L'11 aprile, una fotografia che mostrava il deputato del Partito della Rivoluzione Democratica (PRD), Edna Díaz Acevedo, insieme a Paolo Salerno, avvocato specializzato in diritto comparato dell'energia, è stata viralizzata durante la sessione in cui la riforma elettrica.

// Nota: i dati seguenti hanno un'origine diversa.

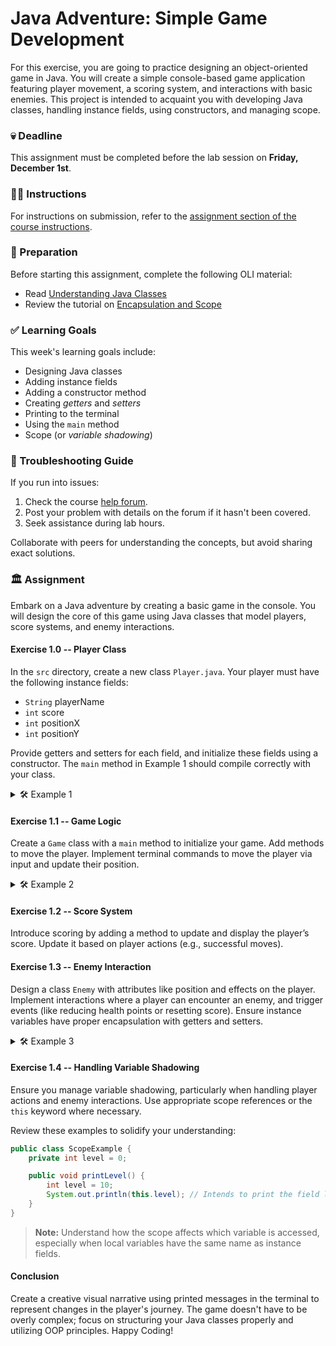 # Java Adventure: Simple Game Development

For this exercise, you are going to practice designing an object-oriented game in Java. You will create a simple console-based game application featuring player movement, a scoring system, and interactions with basic enemies. This project is intended to acquaint you with developing Java classes, handling instance fields, using constructors, and managing scope.

### 💀 Deadline

This assignment must be completed before the lab session on **Friday, December 1st**.

### 👩‍🏫 Instructions

For instructions on submission, refer to the [assignment section of the course instructions](https://example.com/assignment-submission).

### 📝 Preparation

Before starting this assignment, complete the following OLI material:

- Read [Understanding Java Classes](https://example.com/understanding-java-classes)
- Review the tutorial on [Encapsulation and Scope](https://example.com/encapsulation-scope)

### ✅ Learning Goals

This week's learning goals include:

* Designing Java classes
* Adding instance fields
* Adding a constructor method
* Creating *getters* and *setters*
* Printing to the terminal
* Using the `main` method
* Scope (or *variable shadowing*)

### 🚨 Troubleshooting Guide

If you run into issues:

1. Check the course [help forum](https://example.com/help-forum).
2. Post your problem with details on the forum if it hasn't been covered.
3. Seek assistance during lab hours.

Collaborate with peers for understanding the concepts, but avoid sharing exact solutions.

### 🏛 Assignment

Embark on a Java adventure by creating a basic game in the console. You will design the core of this game using Java classes that model players, score systems, and enemy interactions. 

#### Exercise 1.0 -- Player Class

In the `src` directory, create a new class `Player.java`. Your player must have the following instance fields:

- `String` playerName
- `int` score
- `int` positionX
- `int` positionY

Provide getters and setters for each field, and initialize these fields using a constructor. The `main` method in Example 1 should compile correctly with your class.

<details>
  <summary>🛠 Example 1</summary>

  ```java
  public class Player {
      
      // Declare instance fields
    
      // Constructor here
      
      // Getters and setters here

      public static void main(String[] args) {
          Player player1 = new Player("Hero", 0, 5, 5);

          // Print player's initial position
          System.out.println("Player: " + player1.getPlayerName());
          System.out.println("Position: (" + player1.getPositionX() + ", " + player1.getPositionY() + ")");
          System.out.println("Score: " + player1.getScore());
      }
  }
  ```
</details>

#### Exercise 1.1 -- Game Logic

Create a `Game` class with a `main` method to initialize your game. Add methods to move the player. Implement terminal commands to move the player via input and update their position.

<details>
  <summary>🛠 Example 2</summary>

  ```java
  public class Game {
      
      public static void main(String[] args) {
          Player player1 = new Player("Hero", 0, 5, 5);
          
          // Basic game loop for player movement
          Scanner scanner = new Scanner(System.in);
          System.out.println("Enter move (w/a/s/d):");

          while (true) {
              String move = scanner.nextLine();
              
              switch (move) {
                  case "w": player1.setPositionY(player1.getPositionY() + 1); break;
                  case "s": player1.setPositionY(player1.getPositionY() - 1); break;
                  case "a": player1.setPositionX(player1.getPositionX() - 1); break;
                  case "d": player1.setPositionX(player1.getPositionX() + 1); break;
              }

              System.out.println("New Position: (" + player1.getPositionX() + ", " + player1.getPositionY() + ")");
          }
      }
  }
  ```
</details>

#### Exercise 1.2 -- Score System

Introduce scoring by adding a method to update and display the player’s score. Update it based on player actions (e.g., successful moves).

#### Exercise 1.3 -- Enemy Interaction

Design a class `Enemy` with attributes like position and effects on the player. Implement interactions where a player can encounter an enemy, and trigger events (like reducing health points or resetting score). Ensure instance variables have proper encapsulation with getters and setters.

<details>
  <summary>🛠 Example 3</summary>

  ```java
  public class Enemy {
    
      // Declare enemy attributes

      // Constructor here

      // Getters and setters here

      public void interact(Player player) {
          // Interaction logic (e.g., adjust player's score)
          System.out.println("Encountered an enemy!");
      }
  }
  ```

  ```java
  public class Game {
      
      // Main and other methods continue here

      private static void checkEnemyEncounter(Player player, Enemy enemy) {
          if (player.getPositionX() == enemy.getPositionX() && player.getPositionY() == enemy.getPositionY()) {
              enemy.interact(player);
          }
      }
  }
  ```
</details>

#### Exercise 1.4 -- Handling Variable Shadowing

Ensure you manage variable shadowing, particularly when handling player actions and enemy interactions. Use appropriate scope references or the `this` keyword where necessary.

Review these examples to solidify your understanding:

```Java
public class ScopeExample {
    private int level = 0;

    public void printLevel() {
        int level = 10;
        System.out.println(this.level); // Intends to print the field level
    }
}
```

> **Note:** Understand how the scope affects which variable is accessed, especially when local variables have the same name as instance fields.

#### Conclusion

Create a creative visual narrative using printed messages in the terminal to represent changes in the player's journey. The game doesn't have to be overly complex; focus on structuring your Java classes properly and utilizing OOP principles. Happy Coding!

Immediatamente, i membri del National Regeneration Movement (Morena) hanno chiesto di lasciare la Camera dei Deputati. Valigetta in mano, il soggetto si è alzato dal sedile e, prima di camminare lungo i corridoi, ha rivolto alcune parole al legislatore del partito giallo.
Dopo diversi giorni di questa situazione, Díaz Acevedo ha rotto il silenzio e, attraverso una dichiarazione pubblicata sui social network, ha affermato che dall'11 aprile ha subito «violenze scritte e insulti» a causa delle immagini che, ha detto, sono state estrapolate dal contesto.
Ha anche dichiarato di non avere alcun legame con Salerno, nonostante nel video si scambino qualche parola prima del suo ritiro. Inoltre, ha sottolineato di non aver chiesto che nessuno partecipasse alla sessione plenaria.
«Non ho il potere di controllare l'accesso in un modo particolare, cioè la competenza esclusiva del Consiglio di amministrazione o, se del caso, delle presidenze delle Commissioni Unite che erano in sessione congiunta, tutte guidate da Morena», ha detto Díaz Acevedo.
In seguito, ha accusato, e ha detto di non avere dubbi, di una «aggressione misogina calcolata e orchestrata» da parte dei legislatori morenoisti e dei loro alleati, che, ha sostenuto, vogliono screditare la sua immagine per mezzo di supposizioni e discorsi di odio che incitano alla violenza di genere simbolica e politica.
Ha indicato Leonel Godoy Rangel, vice-coordinatore del banco Morenista, come il principale responsabile di questa «campagna di odio» contro di lui, poiché è stato lui a menzionare il suo nome e la «calunnia» riguardante il lobbista energetico.
«Il tono delle aggressioni è stato così piccolo e basso che hanno raggiunto livelli preoccupanti (...) Ritengo Leonel Godoy Rangel responsabile, di quello che può succedere a me e alla mia famiglia, a causa dell'odio intenzionale di menzionare deliberatamente il mio nome», ha scritto.
Ha aggiunto di aver anche promosso la «calunnia azuzado» generata dai suoi alleati, che, ha detto, «si comportano come una vera banda di picchiatori» che hanno usato tutte le risorse per distogliere l'attenzione da questo tema così importante per il Paese.
Díaz Acevedo ha ricordato la nuova strategia del partito delle ciliegie, che a suo dire erano «trucchi mafiosi e chicanadas legislative», poiché sono riusciti a rinviare la discussione e il voto della riforma elettrica AMLO prima della plenaria. Ora si terrà domenica prossima, 17 aprile, a partire dalle 10:00.
A questo proposito, ha detto che manterrà la sua posizione contro questo emendamento legislativo, dal momento che gli specialisti sono stati informati, così come con la sua partecipazione ai forum del Parlamento aperto che si sono tenuti su questo possibile cambiamento.
Infine, ha stabilito che gli attacchi contro di lui non fanno che riaffermare il suo «impegno e coraggio», che lo hanno aiutato a mantenere le sue convinzioni, come «difendere il Messico, il pianeta» e coloro che «sono attaccati al passato per prendere piede nell'autocrazia e rovinare la demagogia».
«Il mio voto sarà responsabile, informato, nel rispetto assoluto della legge, nei confronti delle donne messicane e dei messicani, nella piena consapevolezza e convinta che la Patria venga prima di tutto. Nessuno ci fermerà in questa lotta, siamo dalla parte giusta della storia», ha detto Edna Díaz.